Copy each line from the records below in which the word "dashboards" is found.

+++ Given information

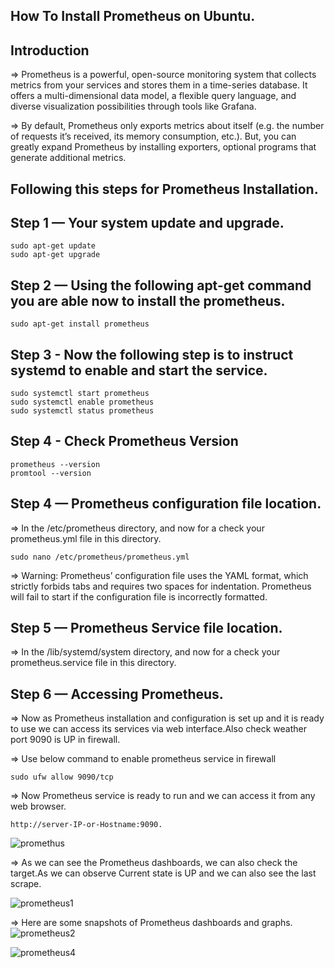 ## How To Install Prometheus on Ubuntu.

## Introduction

=> Prometheus is a powerful, open-source monitoring system that collects metrics from your services and stores them in a time-series database. It offers a multi-dimensional data model, a flexible query language, and diverse visualization possibilities through tools like Grafana.

=> By default, Prometheus only exports metrics about itself (e.g. the number of requests it’s received, its memory consumption, etc.). But, you can greatly expand Prometheus by installing exporters, optional programs that generate additional metrics.

## Following this steps for Prometheus Installation.

## Step 1 — Your system update and upgrade.

    sudo apt-get update
    sudo apt-get upgrade

## Step 2 — Using the following apt-get command you are able now to install the prometheus.

    sudo apt-get install prometheus

## Step 3 -  Now the following step is to instruct systemd to enable and start the service.

    sudo systemctl start prometheus
    sudo systemctl enable prometheus
    sudo systemctl status prometheus

## Step 4 - Check Prometheus Version

    prometheus --version
    promtool --version

## Step 4 — Prometheus configuration file location.

=> In the /etc/prometheus directory, and now for a check your prometheus.yml file in this directory.

    sudo nano /etc/prometheus/prometheus.yml

=> Warning: Prometheus’ configuration file uses the YAML format, which strictly forbids tabs and requires two spaces for indentation. Prometheus will fail to start if the configuration file is incorrectly formatted.

## Step 5 — Prometheus Service file location.

=> In the /lib/systemd/system directory, and now for a check your prometheus.service file in this directory.

## Step 6 — Accessing Prometheus.

=> Now as Prometheus installation and configuration is set up and it is ready to use we can access  its services via web interface.Also check weather port 9090 is UP in firewall.

=> Use below command to enable prometheus service in firewall

    sudo ufw allow 9090/tcp

=> Now Prometheus service is ready to run and we can access it from any web browser.

    http://server-IP-or-Hostname:9090.

<!-- ![prometheus](./prometheus.png) -->
![promethus](https://user-images.githubusercontent.com/89242355/219640535-cb45c7d3-abda-42a1-b7d8-5358f0a79c27.png)

=> As we can see the Prometheus dashboards, we can also check the target.As we can observe Current state is UP and we can also see the last scrape.

![prometheus1](https://user-images.githubusercontent.com/89242355/219641794-0c4890d5-ba94-40dd-97ad-b094bc0cd0dc.png)

=> Here are some snapshots of Prometheus dashboards and graphs.
![prometheus2](https://user-images.githubusercontent.com/89242355/219647294-4fe14275-c701-490a-8204-995ad60f4bde.png)


![prometheus4](https://user-images.githubusercontent.com/89242355/219647327-36303edd-36ab-4173-bfb5-f7430f96c7c8.png)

++++++

Answer to this task —
=> As we can see the Prometheus dashboards, we can also check the target.As we can observe Current state is UP and we can also see the last scrape.
=> Here are some snapshots of Prometheus dashboards and graphs.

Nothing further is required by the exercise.